**Work instructions:**
Filter the entries for the string "Error". Copy each line that has it.
━━ Input data ━━
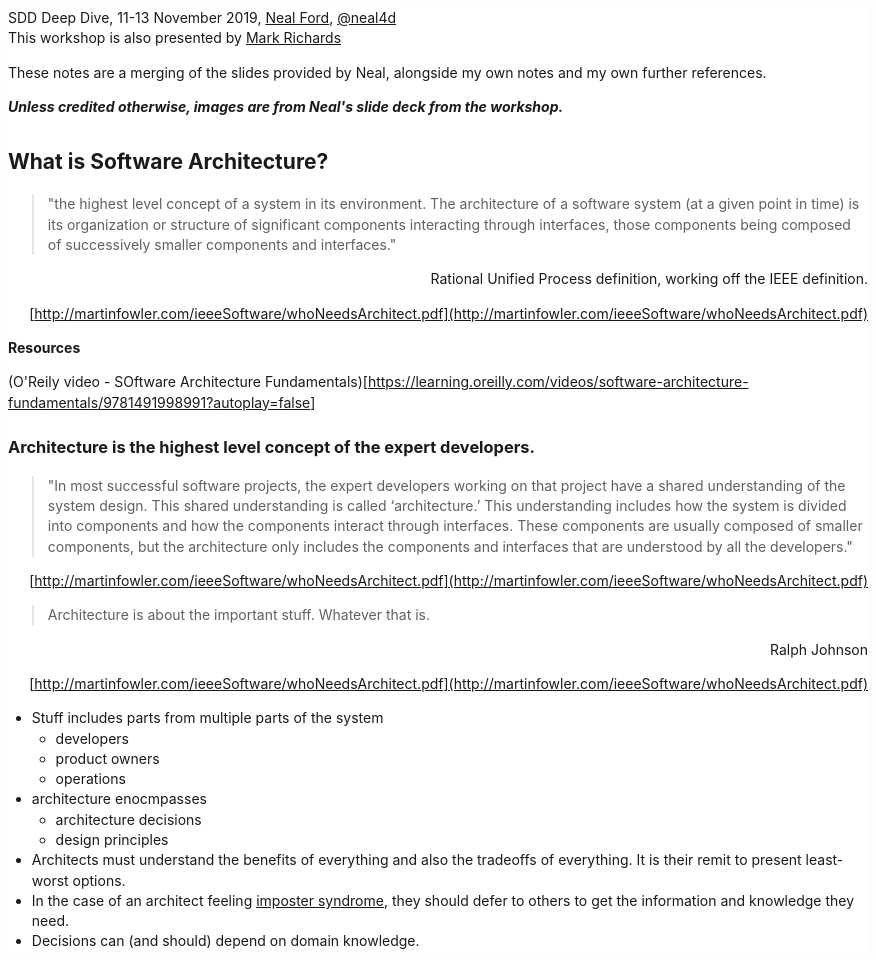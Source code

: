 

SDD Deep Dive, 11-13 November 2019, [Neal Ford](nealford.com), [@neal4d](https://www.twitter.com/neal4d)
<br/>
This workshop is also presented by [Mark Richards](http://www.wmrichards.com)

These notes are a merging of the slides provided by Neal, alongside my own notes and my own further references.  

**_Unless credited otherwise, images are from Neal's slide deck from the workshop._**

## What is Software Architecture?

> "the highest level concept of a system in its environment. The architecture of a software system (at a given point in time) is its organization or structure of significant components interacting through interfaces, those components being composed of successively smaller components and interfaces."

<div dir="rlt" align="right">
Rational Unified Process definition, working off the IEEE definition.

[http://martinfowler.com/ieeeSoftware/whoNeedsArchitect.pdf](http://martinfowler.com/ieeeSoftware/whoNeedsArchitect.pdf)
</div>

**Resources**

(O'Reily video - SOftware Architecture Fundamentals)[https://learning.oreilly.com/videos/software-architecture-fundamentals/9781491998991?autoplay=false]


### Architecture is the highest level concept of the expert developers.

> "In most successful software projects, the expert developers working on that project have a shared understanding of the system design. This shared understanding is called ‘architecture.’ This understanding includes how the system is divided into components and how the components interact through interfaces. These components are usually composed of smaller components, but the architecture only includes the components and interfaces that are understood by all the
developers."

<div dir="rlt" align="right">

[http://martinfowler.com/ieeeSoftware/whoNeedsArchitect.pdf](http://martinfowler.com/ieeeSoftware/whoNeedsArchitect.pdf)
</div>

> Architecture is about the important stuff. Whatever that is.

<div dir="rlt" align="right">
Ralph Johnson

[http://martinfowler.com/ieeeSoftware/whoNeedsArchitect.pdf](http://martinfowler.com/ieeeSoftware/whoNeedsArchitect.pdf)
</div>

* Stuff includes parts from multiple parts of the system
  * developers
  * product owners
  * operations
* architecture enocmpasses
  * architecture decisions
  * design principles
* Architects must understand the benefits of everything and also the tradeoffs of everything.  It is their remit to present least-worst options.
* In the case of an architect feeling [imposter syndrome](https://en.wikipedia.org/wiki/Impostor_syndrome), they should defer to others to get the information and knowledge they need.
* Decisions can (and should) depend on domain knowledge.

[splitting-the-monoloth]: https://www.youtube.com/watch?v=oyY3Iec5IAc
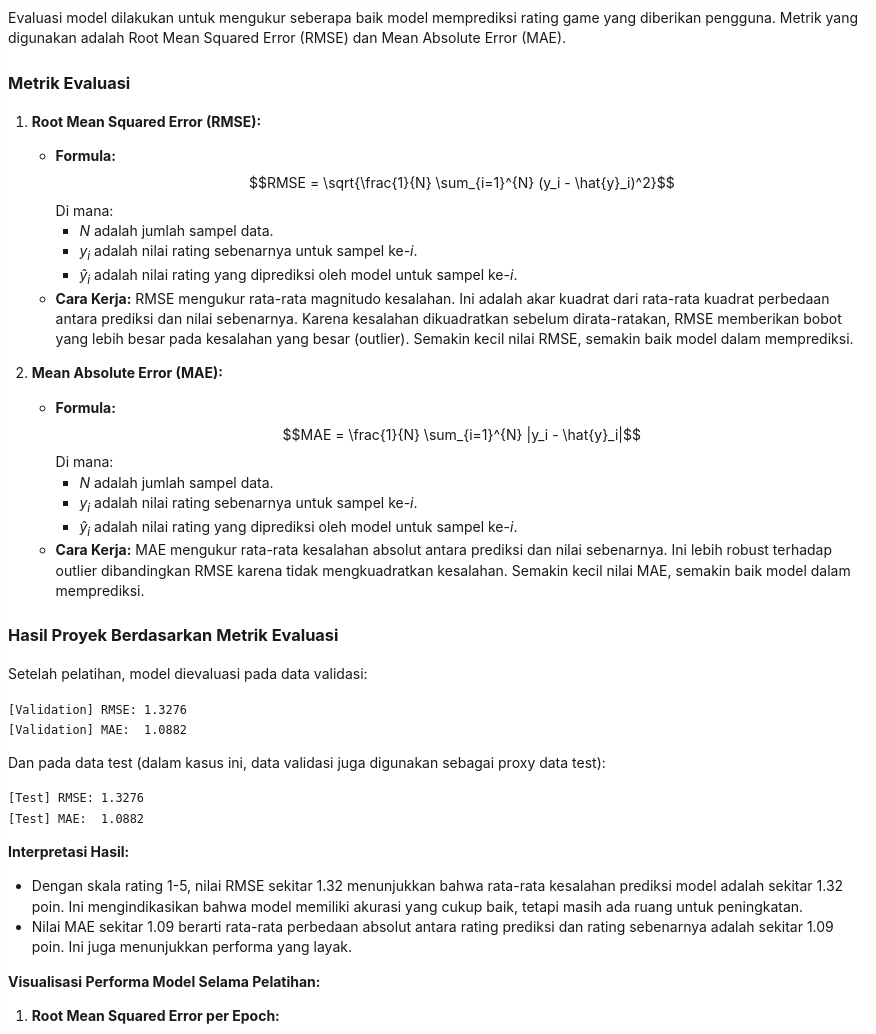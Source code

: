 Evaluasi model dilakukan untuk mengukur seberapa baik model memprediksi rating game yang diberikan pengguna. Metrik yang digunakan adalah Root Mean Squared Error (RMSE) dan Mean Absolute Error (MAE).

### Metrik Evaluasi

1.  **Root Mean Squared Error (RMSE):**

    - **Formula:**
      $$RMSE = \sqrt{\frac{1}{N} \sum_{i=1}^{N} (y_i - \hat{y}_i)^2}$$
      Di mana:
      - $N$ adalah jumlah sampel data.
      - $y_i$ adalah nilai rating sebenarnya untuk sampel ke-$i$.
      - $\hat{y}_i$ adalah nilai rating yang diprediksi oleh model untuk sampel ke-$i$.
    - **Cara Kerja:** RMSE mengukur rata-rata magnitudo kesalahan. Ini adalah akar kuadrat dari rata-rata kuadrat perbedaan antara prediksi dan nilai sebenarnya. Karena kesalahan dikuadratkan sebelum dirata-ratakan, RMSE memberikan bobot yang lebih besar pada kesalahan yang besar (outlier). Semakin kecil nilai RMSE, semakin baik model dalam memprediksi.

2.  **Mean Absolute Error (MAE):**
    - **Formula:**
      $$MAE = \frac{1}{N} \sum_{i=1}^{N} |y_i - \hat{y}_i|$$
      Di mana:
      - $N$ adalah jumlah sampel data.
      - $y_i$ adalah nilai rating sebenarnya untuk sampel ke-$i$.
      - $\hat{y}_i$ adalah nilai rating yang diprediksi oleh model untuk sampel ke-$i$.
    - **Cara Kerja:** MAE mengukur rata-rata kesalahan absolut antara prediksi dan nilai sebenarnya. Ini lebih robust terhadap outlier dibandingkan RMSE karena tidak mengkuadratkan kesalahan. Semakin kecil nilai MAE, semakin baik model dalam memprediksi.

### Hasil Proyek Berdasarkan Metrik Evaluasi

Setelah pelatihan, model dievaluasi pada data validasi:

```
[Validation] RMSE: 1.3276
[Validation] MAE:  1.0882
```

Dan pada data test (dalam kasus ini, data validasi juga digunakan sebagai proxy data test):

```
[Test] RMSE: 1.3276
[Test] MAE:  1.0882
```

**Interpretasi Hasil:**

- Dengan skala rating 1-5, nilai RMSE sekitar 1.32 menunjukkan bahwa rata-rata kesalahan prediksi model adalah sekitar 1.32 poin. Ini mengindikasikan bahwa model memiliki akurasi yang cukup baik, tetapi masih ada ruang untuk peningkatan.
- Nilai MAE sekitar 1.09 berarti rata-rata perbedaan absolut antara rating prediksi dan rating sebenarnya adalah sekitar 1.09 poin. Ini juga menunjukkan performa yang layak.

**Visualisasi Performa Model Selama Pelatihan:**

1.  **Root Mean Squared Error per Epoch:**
━━━
**Result for this task:**
: Evaluasi model dilakukan untuk mengukur seberapa baik model memprediksi rating game yang diberikan pengguna. Metrik yang digunakan adalah Root Mean Squared Error (RMSE) dan Mean Absolute Error (MAE).
1.  **Root Mean Squared Error (RMSE):**
2.  **Mean Absolute Error (MAE):**
1.  **Root Mean Squared Error per Epoch:**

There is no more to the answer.